• _What to do_: Set down exactly the lines below between the line holding "WINDEV Mobile allows" and the line holding "### Dark theme management", inclusive; no other line belongs in the answer.

• _Input records_:
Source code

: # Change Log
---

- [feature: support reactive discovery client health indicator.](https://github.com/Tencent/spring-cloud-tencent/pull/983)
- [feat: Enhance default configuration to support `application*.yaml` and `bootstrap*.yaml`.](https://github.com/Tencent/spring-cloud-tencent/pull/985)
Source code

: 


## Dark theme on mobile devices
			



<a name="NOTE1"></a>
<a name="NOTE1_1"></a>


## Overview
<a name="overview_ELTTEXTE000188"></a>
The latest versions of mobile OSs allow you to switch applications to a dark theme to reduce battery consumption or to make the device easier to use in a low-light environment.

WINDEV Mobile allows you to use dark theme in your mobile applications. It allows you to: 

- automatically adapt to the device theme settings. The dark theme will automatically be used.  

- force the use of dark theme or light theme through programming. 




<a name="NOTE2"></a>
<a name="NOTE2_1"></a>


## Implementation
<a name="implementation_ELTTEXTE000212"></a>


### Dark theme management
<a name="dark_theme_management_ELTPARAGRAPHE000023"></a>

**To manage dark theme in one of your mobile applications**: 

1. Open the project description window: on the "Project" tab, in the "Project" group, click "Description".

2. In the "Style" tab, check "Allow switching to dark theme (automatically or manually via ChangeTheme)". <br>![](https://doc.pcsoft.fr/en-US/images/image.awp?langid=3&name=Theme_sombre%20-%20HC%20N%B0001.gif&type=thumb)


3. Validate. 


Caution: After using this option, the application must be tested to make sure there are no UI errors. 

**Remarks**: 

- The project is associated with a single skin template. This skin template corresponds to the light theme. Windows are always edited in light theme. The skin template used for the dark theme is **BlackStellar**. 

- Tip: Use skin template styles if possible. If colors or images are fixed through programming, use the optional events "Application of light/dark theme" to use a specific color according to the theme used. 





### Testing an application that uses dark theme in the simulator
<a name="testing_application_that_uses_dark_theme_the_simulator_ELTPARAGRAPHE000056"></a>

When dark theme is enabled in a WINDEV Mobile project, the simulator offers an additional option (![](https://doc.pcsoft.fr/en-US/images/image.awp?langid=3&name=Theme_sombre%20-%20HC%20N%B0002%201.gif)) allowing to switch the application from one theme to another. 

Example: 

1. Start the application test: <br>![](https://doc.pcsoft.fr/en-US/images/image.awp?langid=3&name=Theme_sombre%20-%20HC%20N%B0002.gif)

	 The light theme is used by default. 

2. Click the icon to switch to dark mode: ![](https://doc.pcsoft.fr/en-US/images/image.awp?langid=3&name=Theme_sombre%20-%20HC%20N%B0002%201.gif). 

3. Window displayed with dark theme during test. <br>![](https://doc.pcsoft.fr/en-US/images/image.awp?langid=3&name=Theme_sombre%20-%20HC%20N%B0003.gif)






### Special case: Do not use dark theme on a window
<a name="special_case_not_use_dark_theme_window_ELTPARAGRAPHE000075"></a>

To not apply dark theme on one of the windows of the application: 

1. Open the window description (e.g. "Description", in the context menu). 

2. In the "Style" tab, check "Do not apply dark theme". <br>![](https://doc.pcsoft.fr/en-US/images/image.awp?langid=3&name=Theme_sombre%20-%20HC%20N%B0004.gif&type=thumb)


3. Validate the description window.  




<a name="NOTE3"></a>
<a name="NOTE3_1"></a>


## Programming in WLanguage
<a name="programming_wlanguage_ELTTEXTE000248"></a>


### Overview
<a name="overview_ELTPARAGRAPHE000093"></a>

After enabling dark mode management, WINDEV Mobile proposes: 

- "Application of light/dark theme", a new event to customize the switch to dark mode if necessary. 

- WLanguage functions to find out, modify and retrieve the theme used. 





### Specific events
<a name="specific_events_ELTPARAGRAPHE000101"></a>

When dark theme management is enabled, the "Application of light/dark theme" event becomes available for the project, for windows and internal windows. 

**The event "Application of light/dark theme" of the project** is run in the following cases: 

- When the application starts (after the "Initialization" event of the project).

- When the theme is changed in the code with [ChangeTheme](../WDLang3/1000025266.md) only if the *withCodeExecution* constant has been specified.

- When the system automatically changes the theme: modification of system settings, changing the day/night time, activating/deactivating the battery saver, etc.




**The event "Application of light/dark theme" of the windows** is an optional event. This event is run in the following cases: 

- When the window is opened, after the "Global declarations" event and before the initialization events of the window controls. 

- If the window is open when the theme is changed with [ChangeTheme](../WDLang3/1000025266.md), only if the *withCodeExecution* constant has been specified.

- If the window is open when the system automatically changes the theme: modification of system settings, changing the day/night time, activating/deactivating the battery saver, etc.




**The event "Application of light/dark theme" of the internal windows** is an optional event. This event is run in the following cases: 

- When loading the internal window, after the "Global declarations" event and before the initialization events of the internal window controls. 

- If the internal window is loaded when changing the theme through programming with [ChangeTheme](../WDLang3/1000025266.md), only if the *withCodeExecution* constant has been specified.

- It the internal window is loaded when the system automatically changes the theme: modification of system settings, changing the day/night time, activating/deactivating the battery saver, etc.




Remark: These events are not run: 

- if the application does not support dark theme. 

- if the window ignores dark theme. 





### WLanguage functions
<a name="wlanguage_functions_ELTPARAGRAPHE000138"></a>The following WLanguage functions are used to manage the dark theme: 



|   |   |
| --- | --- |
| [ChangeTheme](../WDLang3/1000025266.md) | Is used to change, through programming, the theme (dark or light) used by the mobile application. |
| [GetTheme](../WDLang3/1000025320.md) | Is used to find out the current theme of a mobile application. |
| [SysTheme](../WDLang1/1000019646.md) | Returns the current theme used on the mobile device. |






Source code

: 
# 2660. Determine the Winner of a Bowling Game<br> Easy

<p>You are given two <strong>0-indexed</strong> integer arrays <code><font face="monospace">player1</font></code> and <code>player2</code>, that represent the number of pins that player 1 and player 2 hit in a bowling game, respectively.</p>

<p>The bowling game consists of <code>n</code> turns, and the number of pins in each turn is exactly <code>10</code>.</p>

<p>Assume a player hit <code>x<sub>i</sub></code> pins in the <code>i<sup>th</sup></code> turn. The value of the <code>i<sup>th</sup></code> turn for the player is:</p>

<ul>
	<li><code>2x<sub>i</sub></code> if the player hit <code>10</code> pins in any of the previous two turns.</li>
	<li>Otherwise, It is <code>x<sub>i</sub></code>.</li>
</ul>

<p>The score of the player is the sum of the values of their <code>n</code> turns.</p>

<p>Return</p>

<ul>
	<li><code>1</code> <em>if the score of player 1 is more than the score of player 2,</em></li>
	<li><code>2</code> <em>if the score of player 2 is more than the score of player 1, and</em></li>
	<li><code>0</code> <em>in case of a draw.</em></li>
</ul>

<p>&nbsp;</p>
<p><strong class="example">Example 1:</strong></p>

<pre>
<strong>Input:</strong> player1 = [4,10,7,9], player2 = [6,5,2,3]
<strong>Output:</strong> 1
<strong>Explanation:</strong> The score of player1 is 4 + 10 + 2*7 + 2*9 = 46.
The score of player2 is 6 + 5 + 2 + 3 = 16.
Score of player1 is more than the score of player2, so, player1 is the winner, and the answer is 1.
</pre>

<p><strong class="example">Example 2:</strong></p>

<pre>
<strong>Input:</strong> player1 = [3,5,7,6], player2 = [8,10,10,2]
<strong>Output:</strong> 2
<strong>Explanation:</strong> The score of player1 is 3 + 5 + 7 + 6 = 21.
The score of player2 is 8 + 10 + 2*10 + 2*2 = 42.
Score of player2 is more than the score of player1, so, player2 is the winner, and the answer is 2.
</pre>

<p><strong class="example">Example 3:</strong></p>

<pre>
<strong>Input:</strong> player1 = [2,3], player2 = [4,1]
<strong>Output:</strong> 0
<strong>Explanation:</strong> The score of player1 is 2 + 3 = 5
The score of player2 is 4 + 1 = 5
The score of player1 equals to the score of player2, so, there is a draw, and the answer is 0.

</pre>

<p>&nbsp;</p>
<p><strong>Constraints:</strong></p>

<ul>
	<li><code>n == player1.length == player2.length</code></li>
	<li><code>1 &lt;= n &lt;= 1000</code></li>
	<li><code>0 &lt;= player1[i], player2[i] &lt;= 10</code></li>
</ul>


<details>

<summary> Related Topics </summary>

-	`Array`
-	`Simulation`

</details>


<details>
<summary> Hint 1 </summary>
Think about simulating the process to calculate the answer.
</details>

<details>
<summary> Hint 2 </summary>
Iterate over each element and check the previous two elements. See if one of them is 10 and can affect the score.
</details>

• _Reply_:
WINDEV Mobile allows you to use dark theme in your mobile applications. It allows you to: 

- automatically adapt to the device theme settings. The dark theme will automatically be used.  

- force the use of dark theme or light theme through programming. 




<a name="NOTE2"></a>
<a name="NOTE2_1"></a>


## Implementation
<a name="implementation_ELTTEXTE000212"></a>


### Dark theme management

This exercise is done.